HAQ-DI Scoring Considerations

IRT-based linking methods use individual item scores as the basis for the link. When legacy measures are scored in a complex way, however, this may pose a problem for IRT linking. In the case of the HAQ-DI, the 0 to 3 summary score is obtained by averaging the maximum score in each of eight functional categories. However, IRT-based linking is most accurate when parameters are estimated on all possible items; therefore, we linked using all 20 items (not just the eight maximum items). This scoring strategy yields a summary score ranging from 0 to 60 score for each participant. Because this manner of scoring incorporates all of the items, however, the 0 to 60 scale is not directly comparable to the 0 to 3 scale. That is, dividing the 0 to 60 score by 20 would likely result in a lower score (less disability) than using the maximum eight method described above.
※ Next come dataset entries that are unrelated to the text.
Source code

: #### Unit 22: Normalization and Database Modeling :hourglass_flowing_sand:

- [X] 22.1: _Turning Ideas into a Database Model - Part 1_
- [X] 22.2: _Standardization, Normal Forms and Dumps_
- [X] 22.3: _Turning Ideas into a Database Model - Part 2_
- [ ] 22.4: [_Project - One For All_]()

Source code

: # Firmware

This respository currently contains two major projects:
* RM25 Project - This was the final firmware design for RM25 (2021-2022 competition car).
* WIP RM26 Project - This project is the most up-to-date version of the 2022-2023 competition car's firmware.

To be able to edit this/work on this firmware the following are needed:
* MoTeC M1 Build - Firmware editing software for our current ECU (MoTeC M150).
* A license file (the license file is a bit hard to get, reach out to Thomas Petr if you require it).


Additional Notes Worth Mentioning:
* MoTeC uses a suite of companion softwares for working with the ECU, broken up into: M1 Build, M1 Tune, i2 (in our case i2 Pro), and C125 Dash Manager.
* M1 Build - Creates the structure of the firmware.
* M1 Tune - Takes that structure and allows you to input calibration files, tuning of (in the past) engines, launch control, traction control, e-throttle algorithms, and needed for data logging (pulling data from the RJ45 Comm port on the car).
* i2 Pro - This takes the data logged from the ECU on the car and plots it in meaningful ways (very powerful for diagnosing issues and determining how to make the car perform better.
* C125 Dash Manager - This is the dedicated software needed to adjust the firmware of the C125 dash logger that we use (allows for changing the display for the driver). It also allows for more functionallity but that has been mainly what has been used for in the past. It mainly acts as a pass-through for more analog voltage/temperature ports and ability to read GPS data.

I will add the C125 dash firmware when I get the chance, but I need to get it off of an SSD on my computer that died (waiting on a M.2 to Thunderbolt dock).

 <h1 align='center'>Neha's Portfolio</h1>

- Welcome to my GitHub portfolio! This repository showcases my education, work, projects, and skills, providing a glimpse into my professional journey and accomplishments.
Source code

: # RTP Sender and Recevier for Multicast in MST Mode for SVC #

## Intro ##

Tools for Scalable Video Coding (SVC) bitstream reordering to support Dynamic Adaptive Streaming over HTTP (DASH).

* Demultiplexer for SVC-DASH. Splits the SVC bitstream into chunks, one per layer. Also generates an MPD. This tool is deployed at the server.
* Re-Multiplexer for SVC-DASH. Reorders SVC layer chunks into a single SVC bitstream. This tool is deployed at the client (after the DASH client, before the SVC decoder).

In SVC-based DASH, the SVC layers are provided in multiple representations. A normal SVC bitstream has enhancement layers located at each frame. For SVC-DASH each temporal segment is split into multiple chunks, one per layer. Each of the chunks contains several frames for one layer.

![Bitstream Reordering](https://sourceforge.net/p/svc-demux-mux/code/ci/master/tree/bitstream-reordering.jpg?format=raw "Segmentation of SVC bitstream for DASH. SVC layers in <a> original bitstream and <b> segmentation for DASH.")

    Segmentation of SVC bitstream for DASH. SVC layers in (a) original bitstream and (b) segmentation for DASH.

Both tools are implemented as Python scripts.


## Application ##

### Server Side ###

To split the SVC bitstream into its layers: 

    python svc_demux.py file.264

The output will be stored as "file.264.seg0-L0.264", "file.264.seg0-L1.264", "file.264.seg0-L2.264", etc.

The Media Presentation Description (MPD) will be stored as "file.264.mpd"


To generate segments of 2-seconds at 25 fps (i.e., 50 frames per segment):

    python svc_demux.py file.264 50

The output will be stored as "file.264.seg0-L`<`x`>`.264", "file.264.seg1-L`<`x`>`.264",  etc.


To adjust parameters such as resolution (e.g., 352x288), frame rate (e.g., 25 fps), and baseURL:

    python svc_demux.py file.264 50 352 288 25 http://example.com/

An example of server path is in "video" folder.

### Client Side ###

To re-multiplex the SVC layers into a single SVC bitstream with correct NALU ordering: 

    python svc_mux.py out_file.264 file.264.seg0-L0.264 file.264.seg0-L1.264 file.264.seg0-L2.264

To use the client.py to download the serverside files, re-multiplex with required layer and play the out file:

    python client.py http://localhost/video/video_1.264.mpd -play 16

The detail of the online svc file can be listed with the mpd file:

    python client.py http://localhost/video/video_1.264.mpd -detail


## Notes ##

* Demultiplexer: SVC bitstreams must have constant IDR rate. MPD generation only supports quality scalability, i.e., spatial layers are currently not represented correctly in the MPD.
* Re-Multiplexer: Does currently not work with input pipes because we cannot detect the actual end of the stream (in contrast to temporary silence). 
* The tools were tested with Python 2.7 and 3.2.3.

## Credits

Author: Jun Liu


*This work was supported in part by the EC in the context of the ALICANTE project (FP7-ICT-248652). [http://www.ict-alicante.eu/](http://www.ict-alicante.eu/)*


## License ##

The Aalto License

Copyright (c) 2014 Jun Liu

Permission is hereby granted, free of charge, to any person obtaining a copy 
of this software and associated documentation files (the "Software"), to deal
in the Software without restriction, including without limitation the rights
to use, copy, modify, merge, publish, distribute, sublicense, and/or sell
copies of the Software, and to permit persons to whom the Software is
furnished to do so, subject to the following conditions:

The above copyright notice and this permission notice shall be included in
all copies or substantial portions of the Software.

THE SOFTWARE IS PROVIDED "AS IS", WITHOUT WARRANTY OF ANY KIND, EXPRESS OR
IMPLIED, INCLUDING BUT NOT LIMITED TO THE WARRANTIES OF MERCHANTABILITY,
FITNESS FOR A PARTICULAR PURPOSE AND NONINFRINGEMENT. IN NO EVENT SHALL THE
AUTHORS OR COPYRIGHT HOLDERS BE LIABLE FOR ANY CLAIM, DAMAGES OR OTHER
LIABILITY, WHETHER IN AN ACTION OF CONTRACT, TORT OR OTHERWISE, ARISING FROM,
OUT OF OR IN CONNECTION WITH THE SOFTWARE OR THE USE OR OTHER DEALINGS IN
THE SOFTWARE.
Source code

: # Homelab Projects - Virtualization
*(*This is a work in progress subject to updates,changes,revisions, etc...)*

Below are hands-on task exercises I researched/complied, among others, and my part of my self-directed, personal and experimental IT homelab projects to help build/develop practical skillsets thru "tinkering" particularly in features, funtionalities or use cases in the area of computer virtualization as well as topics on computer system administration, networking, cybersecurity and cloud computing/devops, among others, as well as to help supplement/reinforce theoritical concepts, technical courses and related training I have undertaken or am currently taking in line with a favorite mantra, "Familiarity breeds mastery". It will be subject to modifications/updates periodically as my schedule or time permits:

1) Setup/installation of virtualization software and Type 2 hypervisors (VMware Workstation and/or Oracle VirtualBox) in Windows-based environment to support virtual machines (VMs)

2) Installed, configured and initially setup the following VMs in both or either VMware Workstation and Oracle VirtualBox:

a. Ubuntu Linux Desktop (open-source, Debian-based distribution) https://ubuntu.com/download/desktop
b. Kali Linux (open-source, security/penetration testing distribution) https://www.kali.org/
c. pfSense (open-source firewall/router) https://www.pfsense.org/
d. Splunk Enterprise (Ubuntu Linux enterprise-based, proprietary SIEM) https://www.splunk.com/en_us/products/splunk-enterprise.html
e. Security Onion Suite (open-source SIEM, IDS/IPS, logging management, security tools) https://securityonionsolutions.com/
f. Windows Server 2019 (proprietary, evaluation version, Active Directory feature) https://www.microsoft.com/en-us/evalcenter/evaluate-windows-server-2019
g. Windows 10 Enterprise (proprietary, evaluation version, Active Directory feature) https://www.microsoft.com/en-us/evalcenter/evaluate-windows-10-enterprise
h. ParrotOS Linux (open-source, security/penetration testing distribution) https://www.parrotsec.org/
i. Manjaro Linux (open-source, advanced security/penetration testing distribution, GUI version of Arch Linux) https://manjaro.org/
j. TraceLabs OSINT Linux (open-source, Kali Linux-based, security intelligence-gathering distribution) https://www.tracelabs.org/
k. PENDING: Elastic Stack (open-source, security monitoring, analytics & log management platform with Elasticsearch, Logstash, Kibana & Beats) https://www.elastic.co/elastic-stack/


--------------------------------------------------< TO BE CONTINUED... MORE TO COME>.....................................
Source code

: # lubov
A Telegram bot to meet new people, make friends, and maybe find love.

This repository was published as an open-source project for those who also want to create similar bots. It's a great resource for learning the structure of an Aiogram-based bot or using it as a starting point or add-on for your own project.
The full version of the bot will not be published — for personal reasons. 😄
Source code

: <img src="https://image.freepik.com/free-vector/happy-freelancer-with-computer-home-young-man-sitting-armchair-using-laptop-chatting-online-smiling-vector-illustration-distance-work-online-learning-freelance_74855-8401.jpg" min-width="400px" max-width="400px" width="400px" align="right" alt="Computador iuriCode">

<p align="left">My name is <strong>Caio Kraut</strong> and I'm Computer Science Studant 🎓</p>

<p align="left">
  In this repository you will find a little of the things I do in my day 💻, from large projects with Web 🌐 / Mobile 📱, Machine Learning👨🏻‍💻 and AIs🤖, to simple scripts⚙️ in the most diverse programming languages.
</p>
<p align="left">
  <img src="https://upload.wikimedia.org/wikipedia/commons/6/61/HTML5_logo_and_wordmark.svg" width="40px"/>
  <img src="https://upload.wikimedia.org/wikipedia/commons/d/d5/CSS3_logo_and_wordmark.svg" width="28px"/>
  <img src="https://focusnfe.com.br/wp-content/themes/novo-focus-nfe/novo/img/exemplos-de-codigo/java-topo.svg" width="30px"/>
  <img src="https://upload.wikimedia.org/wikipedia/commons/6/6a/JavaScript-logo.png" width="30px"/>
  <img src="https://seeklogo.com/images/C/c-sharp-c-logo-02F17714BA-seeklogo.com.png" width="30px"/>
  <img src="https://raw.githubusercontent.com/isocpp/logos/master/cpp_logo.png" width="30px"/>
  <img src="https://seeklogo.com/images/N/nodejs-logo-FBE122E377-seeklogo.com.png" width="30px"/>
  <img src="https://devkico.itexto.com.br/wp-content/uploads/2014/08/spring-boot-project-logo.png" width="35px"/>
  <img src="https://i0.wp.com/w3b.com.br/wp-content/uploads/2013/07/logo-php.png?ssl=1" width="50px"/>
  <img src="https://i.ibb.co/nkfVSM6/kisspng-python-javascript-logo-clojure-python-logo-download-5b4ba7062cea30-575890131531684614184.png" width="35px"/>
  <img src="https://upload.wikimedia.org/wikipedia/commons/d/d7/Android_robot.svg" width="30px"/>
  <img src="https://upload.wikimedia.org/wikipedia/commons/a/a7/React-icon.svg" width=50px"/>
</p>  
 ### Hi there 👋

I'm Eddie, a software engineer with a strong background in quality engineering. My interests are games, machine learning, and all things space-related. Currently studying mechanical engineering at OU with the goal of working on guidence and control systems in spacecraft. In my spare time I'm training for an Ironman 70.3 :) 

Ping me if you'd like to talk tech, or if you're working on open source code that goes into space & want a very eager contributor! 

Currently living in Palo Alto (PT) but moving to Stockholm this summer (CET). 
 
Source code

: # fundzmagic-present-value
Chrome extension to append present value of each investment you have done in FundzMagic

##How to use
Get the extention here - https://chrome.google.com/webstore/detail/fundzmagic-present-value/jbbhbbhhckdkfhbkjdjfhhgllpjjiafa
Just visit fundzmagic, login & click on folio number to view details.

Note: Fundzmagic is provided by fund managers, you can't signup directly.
Given these considerations, we conducted two different IRT-based links for the HAQ-DI. In one link, we used each of the 20 HAQ-DI items and estimated parameters for them. This resulted in a PROMIS PF cross-walk table to HAQ-DI scores that range from 0 to 60. In the second link, we treated the maximum scores (within each category, e.g., Hygiene) as a single item score, such that we estimated parameters for only those eight worst HAQ-DI items. This resulted in a PROMIS PF cross-walk table to HAQ-DI scores that ranged from 0 to 3. For short-hand, we distinguish the two resulting linkages as max-8 and sum-20.

Linking Assumptions

The first assumption to be tested is that the linked measures are measuring essentially the same concept. We tested this by inspecting item content, calculating correlations, and estimating the proportion of general factor variance of the combined set of items. In addition to linking assumptions, we tested the unidimensionality assumption of IRT using both confirmatory and exploratory factor analytic methods. Since our planned IRT calibrations required only that the combined item set is sufficiently unidimensional, we conducted these analyses on the combined items (e.g., PROMIS PF and HAQ-DI). For details, see Appendix C.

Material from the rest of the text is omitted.